Work instruction:
With the records below as input, work out how many lines include the word "community". Give only the number.

━━ Input data

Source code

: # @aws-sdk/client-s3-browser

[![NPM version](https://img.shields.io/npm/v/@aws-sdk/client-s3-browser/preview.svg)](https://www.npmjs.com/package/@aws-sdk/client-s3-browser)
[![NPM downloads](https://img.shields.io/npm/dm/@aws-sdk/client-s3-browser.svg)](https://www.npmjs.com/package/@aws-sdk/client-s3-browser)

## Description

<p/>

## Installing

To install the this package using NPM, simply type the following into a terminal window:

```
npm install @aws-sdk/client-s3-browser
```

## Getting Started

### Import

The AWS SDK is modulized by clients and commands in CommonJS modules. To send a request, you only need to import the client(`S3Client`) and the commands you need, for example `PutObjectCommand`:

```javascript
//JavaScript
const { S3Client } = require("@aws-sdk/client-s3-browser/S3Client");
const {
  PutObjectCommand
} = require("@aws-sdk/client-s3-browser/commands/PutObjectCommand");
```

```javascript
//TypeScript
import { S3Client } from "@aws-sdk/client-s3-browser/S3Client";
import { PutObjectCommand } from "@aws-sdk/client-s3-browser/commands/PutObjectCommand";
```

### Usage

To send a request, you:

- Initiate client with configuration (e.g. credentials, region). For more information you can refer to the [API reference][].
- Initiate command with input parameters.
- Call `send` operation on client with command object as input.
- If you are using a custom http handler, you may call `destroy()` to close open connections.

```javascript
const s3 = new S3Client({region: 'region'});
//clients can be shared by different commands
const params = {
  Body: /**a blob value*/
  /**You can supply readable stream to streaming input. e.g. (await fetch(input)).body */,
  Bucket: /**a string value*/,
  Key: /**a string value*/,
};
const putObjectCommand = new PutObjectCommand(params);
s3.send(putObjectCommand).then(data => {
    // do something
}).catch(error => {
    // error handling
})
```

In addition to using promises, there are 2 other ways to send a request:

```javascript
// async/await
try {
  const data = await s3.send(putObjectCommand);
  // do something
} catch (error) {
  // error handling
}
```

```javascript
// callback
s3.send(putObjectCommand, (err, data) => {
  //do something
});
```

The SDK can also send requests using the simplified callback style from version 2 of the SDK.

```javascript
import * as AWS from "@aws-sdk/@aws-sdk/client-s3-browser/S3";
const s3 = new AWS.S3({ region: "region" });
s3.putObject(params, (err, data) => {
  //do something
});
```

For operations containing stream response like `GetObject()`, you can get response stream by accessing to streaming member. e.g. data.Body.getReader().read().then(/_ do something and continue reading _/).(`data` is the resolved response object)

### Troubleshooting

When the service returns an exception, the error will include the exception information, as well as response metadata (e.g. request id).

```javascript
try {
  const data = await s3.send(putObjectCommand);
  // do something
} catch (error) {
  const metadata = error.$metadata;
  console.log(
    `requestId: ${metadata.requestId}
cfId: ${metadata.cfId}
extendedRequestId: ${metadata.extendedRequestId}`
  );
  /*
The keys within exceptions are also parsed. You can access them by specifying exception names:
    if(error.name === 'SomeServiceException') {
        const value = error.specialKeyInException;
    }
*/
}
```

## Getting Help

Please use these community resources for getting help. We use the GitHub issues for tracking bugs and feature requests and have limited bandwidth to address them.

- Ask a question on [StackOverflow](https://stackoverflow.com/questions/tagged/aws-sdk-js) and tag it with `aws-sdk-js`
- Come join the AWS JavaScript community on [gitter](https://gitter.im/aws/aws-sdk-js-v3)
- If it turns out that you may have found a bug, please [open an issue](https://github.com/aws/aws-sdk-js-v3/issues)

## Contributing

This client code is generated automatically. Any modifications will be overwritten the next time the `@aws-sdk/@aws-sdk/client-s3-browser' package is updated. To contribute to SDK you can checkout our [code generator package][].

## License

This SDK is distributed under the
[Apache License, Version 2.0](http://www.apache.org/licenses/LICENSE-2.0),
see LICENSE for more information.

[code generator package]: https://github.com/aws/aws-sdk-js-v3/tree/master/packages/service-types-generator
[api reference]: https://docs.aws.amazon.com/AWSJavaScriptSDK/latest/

━━━━

Solution for this exercise:
2